Here I disagree. How exactly are the monetarily wealthy taking anything away from anybody?
Do the wealthy have garages full of 1,000 cars? Or do they have a couple of very expensive overpriced cars as status symbols, but which use about the same amount of raw materials as a Corolla?
Do the wealthy eat 1,000 meals at a sitting, or do they pay for massively overpriced meals to eat with other snooty rich people and talk about how great they are?
Or is it that old red herring about the wealthy and their gold plated yachts? If the wealthy couldn't afford yachts, would a bunch of people own 1/1,000th of a yacht? (If so, I call dibs on the life preserver.)
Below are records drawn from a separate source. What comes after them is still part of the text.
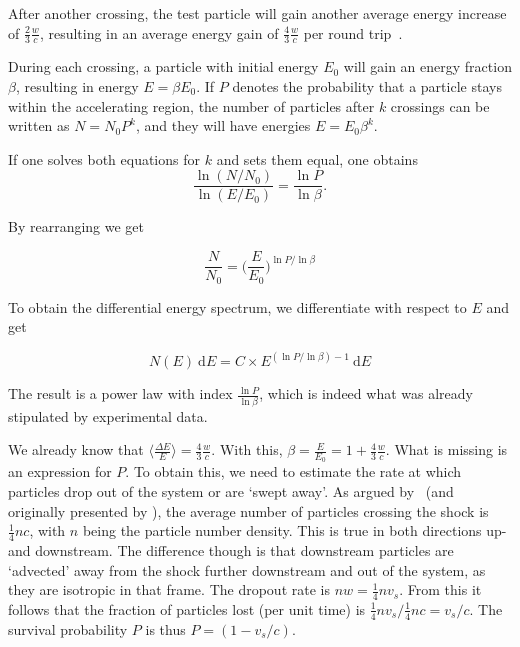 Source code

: After another crossing, the test particle will gain another average energy increase of $\frac{2}{3}\frac{w}{c}$, resulting in an average energy gain of $\frac{4}{3}\frac{w}{c}$ per round trip~\cite{Longair2011}.

During each crossing, a particle with initial energy $E_0$ will gain an energy fraction $\beta$, resulting in energy $E=\beta E_0$. If $P$ denotes the probability that a particle stays within the accelerating region, the number of particles after $k$ crossings can be written as $N=N_0 P^k $, and they will have energies $E=E_0\beta^k$.

If one solves both equations for $k$ and sets them equal, one obtains
\begin{equation}
    \frac{\ln (N/N_0)}{\ln (E/E_0)} = \frac{\ln P}{\ln \beta}.
\end{equation}

By rearranging we get

\begin{equation}
    \frac{N}{N_0} = \bigg(\frac{E}{E_0}\bigg)^{\ln P / \ln \beta}
\end{equation}

To obtain the differential energy spectrum, we differentiate with respect to $E$ and get

\begin{equation}
    \label{eqn:diff_e_spec}
    N(E)~\text{d} E = C\times E^{(\ln P/\ln\beta)-1}~\text{d} E
\end{equation}

The result is a power law with index $\frac{\ln P}{\ln \beta}$, which is indeed what was already stipulated by experimental data.

We already know that $\big\langle\frac{\Delta E}{E}\big\rangle = \frac{4}{3}\frac{w}{c}$. With this, $\beta = \frac{E}{E_0} = 1 + \frac{4}{3}\frac{w}{c}$. What is missing is an expression for $P$. To obtain this, we need to estimate the rate at which particles drop out of the system or are `swept away'. As argued by~\cite{Longair2011} (and originally presented by ), the average number of particles crossing the shock is $\frac{1}{4} n c$, with $n$ being the particle number density. This is true in both directions up- and downstream. The difference though is that downstream particles are `advected' away from the shock further downstream and out of the system, as they are isotropic in that frame. The dropout rate is $n w=\frac{1}{4}nv_s$. From this it follows that the fraction of particles lost (per unit time) is $\frac{1}{4} n v_s/\frac{1}{4}nc = v_s/c$. The survival probability $P$ is thus $P=(1-v_s/c)$.

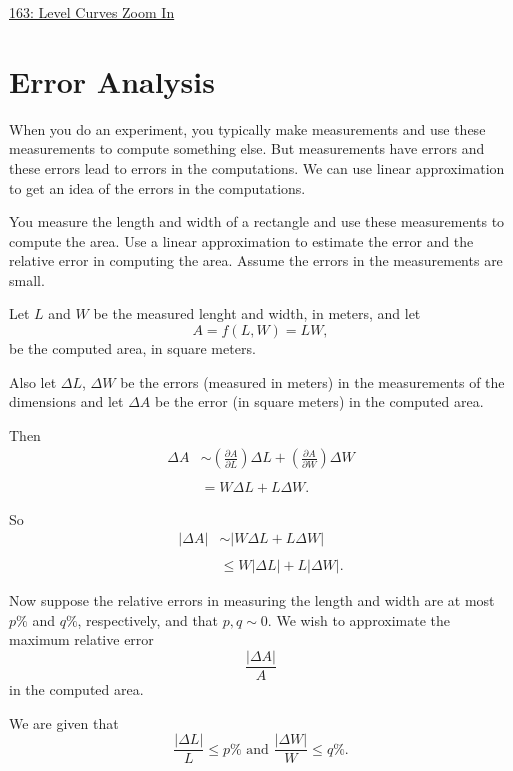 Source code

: \documentclass{ximera}
\begin{document}
\href{https://www.desmos.com/calculator/8hphbdetoj}{163: Level Curves Zoom In}


\section{Error Analysis}
When you do an experiment, you typically make measurements and use these measurements to compute something else. But measurements have errors and these errors lead to errors in the computations. We can use linear approximation to get an idea of the errors in the computations.

\begin{example}  \label{Edstrt4th}
You measure the length and width of a rectangle and use these measurements to compute the area. Use a linear approximation to estimate the error and the relative error in computing the area. Assume the errors in the measurements are small.

\begin{explanation}
Let $L$ and $W$ be the measured lenght and width, in meters, and let
\[
  A =f(L,W) = LW ,
\]
be the computed area, in square meters. 

Also let $\Delta L$, $\Delta W$ be the errors (measured in meters) in the measurements of the dimensions and let $\Delta A$ be the error (in square meters) in the computed area.

Then
\begin{align*}
   \Delta A  &\sim  \left( \frac{\partial A}{\partial L} \right) \Delta L + \left( \frac{\partial A}{\partial W} \right)  \Delta W \\ \\
                &=  W\Delta L +  L \Delta W .
\end{align*}

So
\begin{align*}
    | \Delta A |  &\sim |   W\Delta L +  L \Delta W | \\ \\
                      & \leq W|\Delta L| + L |\Delta W| .
\end{align*}

Now suppose the relative errors in measuring the length and width are at most $p\%$ and $q\%$, respectively, and that $p,q \sim 0$.  We wish to approximate the maximum relative error
\[
      \frac{|\Delta A|}{A}
\]
in the computed area.

We are given that 
\[
      \frac{|\Delta L|}{L} \leq p\% \text{ and } \frac{|\Delta W|}{W} \leq q\% .
\]


\end{explanation}
\end{example}
\end{document}
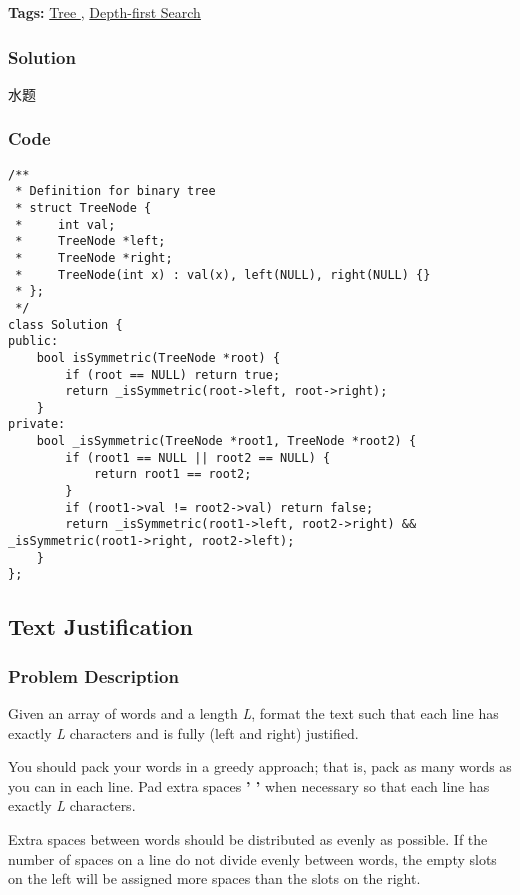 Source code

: \documentclass{article}
\begin{document}
\begin{CJK*}{UTF8}{gkai}
\textbf{Tags: }
\hyperref[ Tree ]{ Tree },  \hyperref[ Depth-first Search ]{ Depth-first Search }



\subsubsection*{Solution}
水题

\subsubsection*{Code}
\begin{lstlisting}
/**
 * Definition for binary tree
 * struct TreeNode {
 *     int val;
 *     TreeNode *left;
 *     TreeNode *right;
 *     TreeNode(int x) : val(x), left(NULL), right(NULL) {}
 * };
 */
class Solution {
public:
    bool isSymmetric(TreeNode *root) {
        if (root == NULL) return true;
        return _isSymmetric(root->left, root->right);
    }
private:
    bool _isSymmetric(TreeNode *root1, TreeNode *root2) {
        if (root1 == NULL || root2 == NULL) {
            return root1 == root2;
        }
        if (root1->val != root2->val) return false;
        return _isSymmetric(root1->left, root2->right) && _isSymmetric(root1->right, root2->left);
    }
}; 
\end{lstlisting}


\subsection{ Text Justification }
\label{ Text Justification }

\subsubsection*{Problem Description}
Given an array of words and a length \emph{L}, format the text such that each line has exactly \emph{L} characters and is fully (left and right) justified.

You should pack your words in a greedy approach; that is, pack as many words as you can in each line. Pad extra spaces \textbf{' '} when necessary so that each line has exactly \emph{L} characters.

Extra spaces between words should be distributed as evenly as possible. If the number of spaces on a line do not divide evenly between words, the empty slots on the left will be assigned more spaces than the slots on the right.


\end{CJK*}
\end{document}

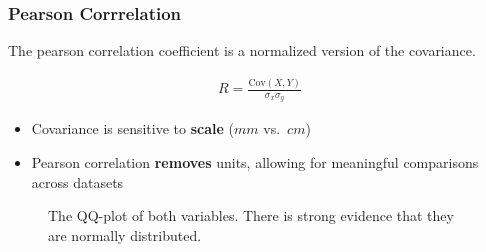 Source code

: \documentclass[
  a4paper,
]{scrbook}
\providecommand{\tightlist}{%
  \setlength{\itemsep}{0pt}\setlength{\parskip}{0pt}}\usepackage{longtable,booktabs,array}
\begin{document}
\subsubsection{Pearson Corrrelation}\label{pearson-corrrelation}

The pearson correlation coefficient is a normalized version of the
covariance.

\begin{align}
R = \frac{\mathrm{Cov}(X,Y)}{\sigma_x \sigma_y}
\end{align}

\begin{itemize}
\tightlist
\item
  Covariance is sensitive to \textbf{scale} (\(mm\) vs.~\(cm\))
\item
  Pearson correlation \textbf{removes} units, allowing for meaningful
  comparisons across datasets
\end{itemize}

\begin{figure}[ht]


\caption{\label{fig-drive-shaft-pearson-qq}The QQ-plot of both
variables. There is strong evidence that they are normally distributed.}

\end{figure}%
\end{document}
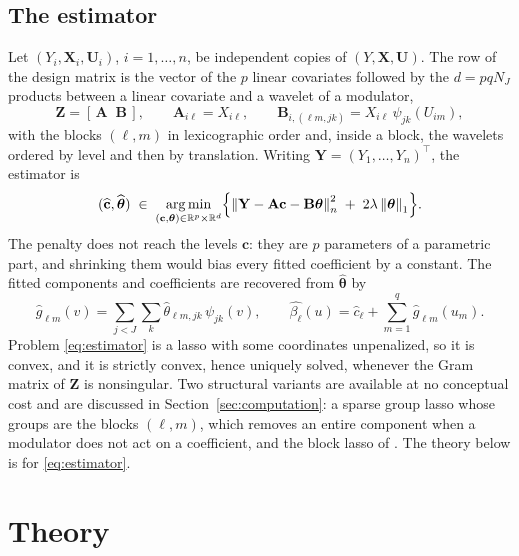 \documentclass[12pt]{article} %
\theoremstyle{definition}
\newcommand{\R}{\mathbb{R}}
\newcommand{\T}{^{\top}}
\newcommand{\norm}[1]{\left\lVert #1 \right\rVert}
\newcommand{\normn}[1]{\left\lVert #1 \right\rVert_{n}}
\newcommand{\cv}{\ell}
\newcommand{\md}{m}
\newcommand{\lev}{j}
\newcommand{\tsl}{k}
\newcommand{\NJ}{N_{J}}
\newcommand{\bX}{\mathbf{X}}
\newcommand{\bU}{\mathbf{U}}
\newcommand{\bZ}{\mathbf{Z}}
\newcommand{\fcoef}[1]{\beta_{#1}}
\newcommand{\wav}[2]{\psi_{#1#2}}
\newcommand{\btheta}{\boldsymbol{\theta}}
\newcommand{\thetahat}{\widehat{\btheta}}
\newcommand{\bc}{\mathbf{c}}
\newcommand{\chat}{\widehat{\mathbf{c}}}
\newcommand{\pen}{\lambda}
\newcommand{\Amat}{\mathbf{A}}
\newcommand{\Bmat}{\mathbf{B}}
\newcommand{\bY}{\mathbf{Y}}
\begin{document}
\subsection{The estimator}
\label{sec:estimator}

Let $(Y_i,\bX_i,\bU_i)$, $i = 1,\dots,n$, be independent copies of
$(Y,\bX,\bU)$. The row of the design matrix is the vector of the $p$ linear
covariates followed by the $d = pq\NJ$ products between a linear covariate and
a wavelet of a modulator,
\begin{equation}
  \label{eq:design}
  \bZ = [\,\Amat \;\; \Bmat\,], \qquad
  \Amat_{i\cv} = X_{i\cv}, \qquad
  \Bmat_{i,(\cv\md,\lev\tsl)} = X_{i\cv}\,\wav{\lev}{\tsl}(U_{i\md}),
\end{equation}
with the blocks $(\cv,\md)$ in lexicographic order and, inside a block, the
wavelets ordered by level and then by translation. Writing
$\bY = (Y_1,\dots,Y_n)\T$, the estimator is
\begin{equation}
  \label{eq:estimator}
  (\chat,\thetahat) \;\in\; \mathop{\rm arg\,min}_{(\bc,\btheta)\in
  \R^{p}\times\R^{d}}
  \Bigl\{\normn{\bY - \Amat\bc - \Bmat\btheta}^{2}
  \;+\; 2\pen\norm{\btheta}_{1}\Bigr\} .
\end{equation}
The penalty does not reach the levels $\bc$: they are $p$ parameters of a
parametric part, and shrinking them would bias every fitted coefficient by a
constant. The fitted components and coefficients are recovered from
$\thetahat$ by
\[
  \widehat{g}_{\cv\md}(v) = \sum_{\lev<J}\sum_{\tsl}
  \widehat{\theta}_{\cv\md,\lev\tsl}\,\wav{\lev}{\tsl}(v),
  \qquad
  \widehat{\fcoef{\cv}}(u) = \widehat{c}_{\cv}
  + \sum_{\md=1}^{q}\widehat{g}_{\cv\md}(u_{\md}).
\]
Problem \eqref{eq:estimator} is a lasso with some coordinates unpenalized, so
it is convex, and it is strictly convex, hence uniquely solved, whenever the
Gram matrix of $\bZ$ is nonsingular. Two structural variants are available at
no conceptual cost and are discussed in Section~\ref{sec:computation}: a
sparse group lasso \citep{Simon-Friedman-Hastie-Tibshirani-2013} whose groups
are the blocks $(\cv,\md)$, which removes an entire component when a modulator
does not act on a coefficient, and the block lasso of
\citet{Klopp-Pensky-2015}. The theory below is for \eqref{eq:estimator}.

\section{Theory}
\label{sec:theory}
\end{document}
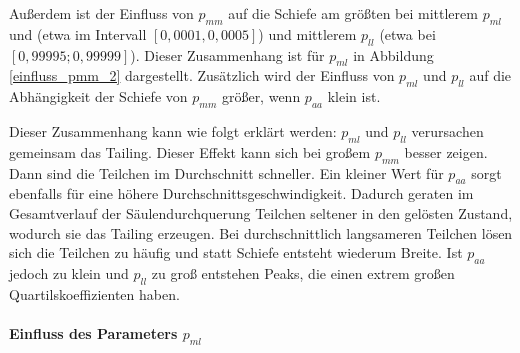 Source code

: Außerdem ist der Einfluss von $p_{mm}$ auf die Schiefe am größten bei mittlerem $p_{ml}$ und (etwa im Intervall $[0,0001, 0,0005]$) und mittlerem $p_{ll}$ (etwa bei $[0,99995; 0,99999]$). Dieser Zusammenhang ist für $p_{ml}$ in Abbildung \ref{einfluss_pmm_2} dargestellt.
Zusätzlich wird der Einfluss von $p_{ml}$ und $p_{ll}$ auf die Abhängigkeit der Schiefe von $p_{mm}$ größer, wenn $p_{aa}$ klein ist.


Dieser Zusammenhang kann wie folgt erklärt werden: $p_{ml}$ und $p_{ll}$ verursachen gemeinsam das Tailing. Dieser Effekt kann sich bei großem $p_{mm}$ besser zeigen. Dann sind die Teilchen im Durchschnitt schneller. Ein kleiner Wert für $p_{aa}$ sorgt ebenfalls für eine höhere Durchschnittsgeschwindigkeit. Dadurch geraten im Gesamtverlauf der Säulendurchquerung Teilchen seltener in den gelösten Zustand, wodurch sie das Tailing erzeugen. Bei durchschnittlich langsameren Teilchen lösen sich die Teilchen zu häufig und statt Schiefe entsteht wiederum Breite.
Ist $p_{aa}$ jedoch zu klein und $p_{ll}$ zu groß entstehen Peaks, die einen extrem großen Quartilskoeffizienten haben. %



\paragraph*{Einfluss des Parameters $p_{ml}$}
Until we invent the Star Trek replicator, this is still an economy based on scarcity. Until we're in that utopian post-scarcity economy, not everyone can have everything. What's making things worse right now is that it's no longer about US scarcity, it's global scarcity. The US has been sitting on top of the heap for a long time, but now the rest of the world wants to consume too. They aren't going to sit around and let us consume all of the goods this world creates.
So unless you think that the CONSUMER GOODS purchasing power of hundreds of millions of Americans is less than the purchasing power of a small number of wealthy people, increased wages won't change that. Keep in mind that this is about CONSUMER GOODS. Most of the money the wealthy have isn't used to purchase consumer goods, it's used to purchase ownership of companies. That's it's own problem, but mostly unrelated to the day-to-day American lifestyle.